Following the birth of her second daughter, Rivard experienced heavier menstrual cycles, and they started becoming problematic.
“It was getting really uncomfortable,” she said.
In 2015, an ultrasound confirmed Rivard’s suspicion that her symptoms were related to fibroids.
To address Rivard’s growing problem, she faced one of two options: a hysterectomy or uterine fibroid embolization.
Rivard, a clinical pharmacist at Spectrum Health Butterworth Hospital, said she thinks her background in the medical field played a factor in how she carefully weighed her options.
She didn’t feel ready for a hysterectomy for several reasons—she has two young children, her family lives an active life, finding the right time for the procedure and recovery would prove difficult, and it seemed like a final step.
“I felt like ‘let’s try something a little less invasive at first,’” Rivard said.
What is the procedure?
Uterine fibroid embolization is a minimally invasive procedure, and the goal is to decrease blood flow to the benign tumors, Dr. MacFarlane said.
Physicians use X-rays to guide them as they enter the patient’s body through an artery in the groin. With small catheters, they block off blood flow to the fibroid.
Benign tumors grow because of the body’s estrogen, Dr.
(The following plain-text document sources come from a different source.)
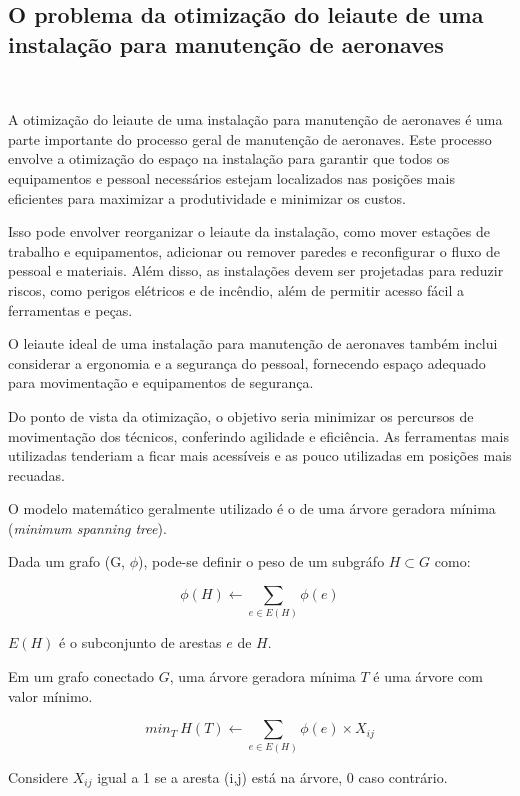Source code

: \documentclass{amsart}
\begin{document}
\subsection{O problema da otimização do leiaute de uma instalação para manutenção de aeronaves}\

A otimização do leiaute de uma instalação para manutenção de aeronaves é uma parte importante do processo geral de manutenção de aeronaves. Este processo envolve a otimização do espaço na instalação para garantir que todos os equipamentos e pessoal necessários estejam localizados nas posições mais eficientes para maximizar a produtividade e minimizar os custos.

Isso pode envolver reorganizar o leiaute da instalação, como mover estações de trabalho e equipamentos, adicionar ou remover paredes e reconfigurar o fluxo de pessoal e materiais. Além disso, as instalações devem ser projetadas para reduzir riscos, como perigos elétricos e de incêndio, além de permitir acesso fácil a ferramentas e peças.

O leiaute ideal de uma instalação para manutenção de aeronaves também inclui considerar a ergonomia e a segurança do pessoal, fornecendo espaço adequado para movimentação e equipamentos de segurança.

Do ponto de vista da otimização, o objetivo seria minimizar os percursos de movimentação dos técnicos, conferindo agilidade e eficiência. As ferramentas mais utilizadas tenderiam a ficar mais acessíveis e as pouco utilizadas em posições mais recuadas.

O modelo matemático geralmente utilizado é o de uma árvore geradora mínima ({\it minimum spanning tree}).

Dada um grafo (G, $\phi$), pode-se definir o peso de um subgráfo $H \subset G$ como:

\begin{equation} \label{eq:fo1}
\phi(H) \gets \sum_{e \in E(H)} \phi (e)
\end{equation}

$E(H)$ é o subconjunto de arestas $e$ de $H$.

Em um grafo conectado $G$, uma árvore geradora mínima $T$ é uma árvore com valor mínimo.

\begin{equation} \label{eq:fo2}
min_T\ H(T) \gets \sum_{e \in E(H)} \phi (e) \times X_{ij}
\end{equation}


Considere $X_{ij}$ igual a 1 se a aresta (i,j) está na árvore, 0 caso contrário.
\end{document}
MacFarlane said.
The tumors naturally go away around the time a woman experiences menopause, but physicians are able to help decrease and shrink fibroids in the meantime.
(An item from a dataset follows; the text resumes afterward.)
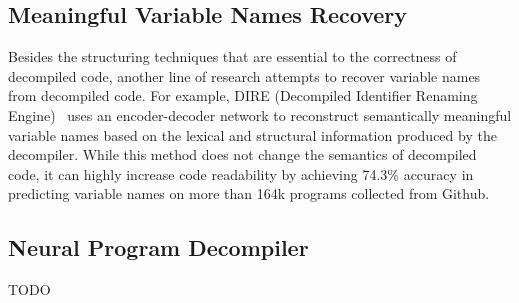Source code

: \subsection{Meaningful Variable Names Recovery} \label{sec:existing-var-names}
Besides the structuring techniques that are essential to the correctness of decompiled code, another line of research attempts to recover variable names from decompiled code. For example, DIRE (Decompiled Identifier Renaming Engine)~\cite{lacomis2019dire} uses an encoder-decoder network to reconstruct semantically meaningful variable names based on the lexical and structural information produced by the decompiler. While this method does not change the semantics of decompiled code, it can highly increase code readability by achieving 74.3\% accuracy in predicting variable names on more than 164k programs collected from Github.

\subsection{Neural Program Decompiler} \label{sec:existing-neural-dec}
TODO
The nearly two-hour procedure is completed in the X-ray room suite. It includes an overnight stay in the hospital and the patient leaves the next day with a small bandage over the spot.
Within six months of the procedure, Dr. MacFarlane said more than 90 percent of patients have “significantly improved bleeding symptoms.”
Patients can expect mild pelvic pain and nausea, but those side effects are usually resolved within the first week after the procedure. By then, patients can resume normal activity.
In the past, women would undergo a hysterectomy, but that’s invasive and leaves no chance of future pregnancies. That procedure also lands the patient in the hospital for three to four days for recovery, Dr. MacFarlane said.
In June, Rivard underwent the procedure.
Pain wasn’t nearly as bad as Rivard expected, and the hospital staff kept on top of monitoring her pain levels. Rivard was soon up and on a trip to the zoo with one of her daughters.
In the first few months post-surgery, Rivard said she didn’t see much change.
Now that she’s a few months out of surgery, Rivard said she’s starting to see menstrual cycles that aren’t as heavy and don’t last as long.
Looking back at her experience, Rivard said she would recommend the procedure to other women, but she encourages them to not wait as long as she did since her tumor grew larger as she debated what to do.
Rivard said she’s grateful to have had the option.
“I think it’s worth a shot,” she said.